When news of the Scourge of the Underworld's initial wave of supervillain murders spread among the criminal community, Gilbert took it upon himself to gather several costumed criminals for a meeting to determine what should be done about this menace. The meeting, held at an abandoned tavern in Medina County, Ohio, known among the criminal underworld as "The Bar With No Name", turned out to be a massacre, as Scourge infiltrated the event disguised as a bartender; a few minutes into the meeting, Scourge slaughtered every criminal present, including Gilbert, with machine gun fire.

Firebrand was later among seventeen of the criminals murdered by the Scourge, who were resurrected by Hood using the power of Dormammu as part of a squad assembled to eliminate the Punisher. After the Punisher is captured, he is present at the ritual where the Hood intends to resurrect the Punisher's family. Microchip shoots G. W. Bridge in the head, which activates the ritual using Bridge's life force to resurrect Microchip and Punisher's families. The Punisher refuses to accept this, and forces Firebrand to burn his family alive, and then Punisher shoots Firebrand in the back of the head.

Powers, abilities, and equipment
Gary Gilbert wore a suit with an armored exoskeleton that gave him superhuman strength and resistance to fire. It also housed flamethrowers (which allowed him to fire thermal blasts from his hands), one mounted on each wrist, and flying jets that gave him the ability to fly.

Other Firebrands
After Gilbert's death, a man named Russ Broxtel was seen acting as the new fire-themed member of the eco-terrorist group known as the Force of Nature, and fought Spider-Man. With Force of Nature, he also battled Cloak and Dagger and the New Warriors. Firebrand was later hired by R.A.I.D and helped into London by Fasaud. The Arabian Knight confronted Firebrand who struck back with a wall of flame. Protected by his magic uniform, the Knight stopped Firebrand.

After Civil War, Firebrand returned to the United States. Donning a new suit, he attempted to rob a gas station. He was stopped by Young Avengers members Hawkeye and Patriot. Firebrand escaped and was later seen along with King Cobra, Mauler and Mister Hyde, who attacked Yellowjacket, Constrictor and other Initiative staff and trainees. 

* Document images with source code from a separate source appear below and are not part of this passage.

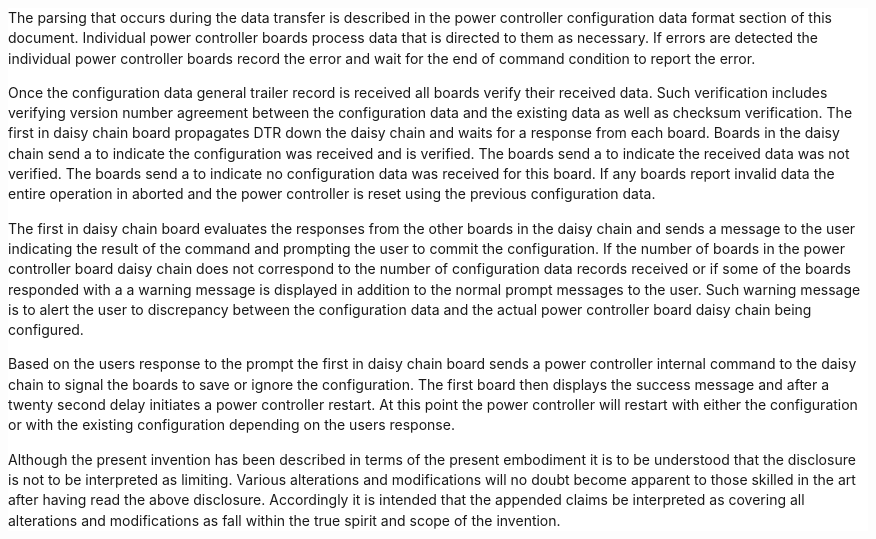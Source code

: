 The parsing that occurs during the data transfer is described in the power controller configuration data format section of this document. Individual power controller boards process data that is directed to them as necessary. If errors are detected the individual power controller boards record the error and wait for the end of command condition to report the error.

Once the configuration data general trailer record is received all boards verify their received data. Such verification includes verifying version number agreement between the configuration data and the existing data as well as checksum verification. The first in daisy chain board propagates DTR down the daisy chain and waits for a response from each board. Boards in the daisy chain send a to indicate the configuration was received and is verified. The boards send a to indicate the received data was not verified. The boards send a to indicate no configuration data was received for this board. If any boards report invalid data the entire operation in aborted and the power controller is reset using the previous configuration data.

The first in daisy chain board evaluates the responses from the other boards in the daisy chain and sends a message to the user indicating the result of the command and prompting the user to commit the configuration. If the number of boards in the power controller board daisy chain does not correspond to the number of configuration data records received or if some of the boards responded with a a warning message is displayed in addition to the normal prompt messages to the user. Such warning message is to alert the user to discrepancy between the configuration data and the actual power controller board daisy chain being configured.

Based on the users response to the prompt the first in daisy chain board sends a power controller internal command to the daisy chain to signal the boards to save or ignore the configuration. The first board then displays the success message and after a twenty second delay initiates a power controller restart. At this point the power controller will restart with either the configuration or with the existing configuration depending on the users response.

Although the present invention has been described in terms of the present embodiment it is to be understood that the disclosure is not to be interpreted as limiting. Various alterations and modifications will no doubt become apparent to those skilled in the art after having read the above disclosure. Accordingly it is intended that the appended claims be interpreted as covering all alterations and modifications as fall within the true spirit and scope of the invention.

Richard L. "Rick" Dennison was the third Firebrand. He was an anti-capitalist eco-terrorist who worked with a group called the Flaming Sword, and he fought Iron Man on several occasions. After he recovered, Firebrand returned with the Flaming Sword and kidnapped Osborn Chemical vice-president Charles Standish. He was then confronted by the Avengers and he was defeated. Firebrand later appeared as a member of the Shadow Council's incarnation of the Masters of Evil.

Baron Zemo later recruited Firebrand, Flying Tiger and Plantman II to join his "New Masters". They later encounter Steve Rogers, the original Captain America, Free Spirit and Jack Flag. During the fight, Firebrand is defeated by Free Spirit.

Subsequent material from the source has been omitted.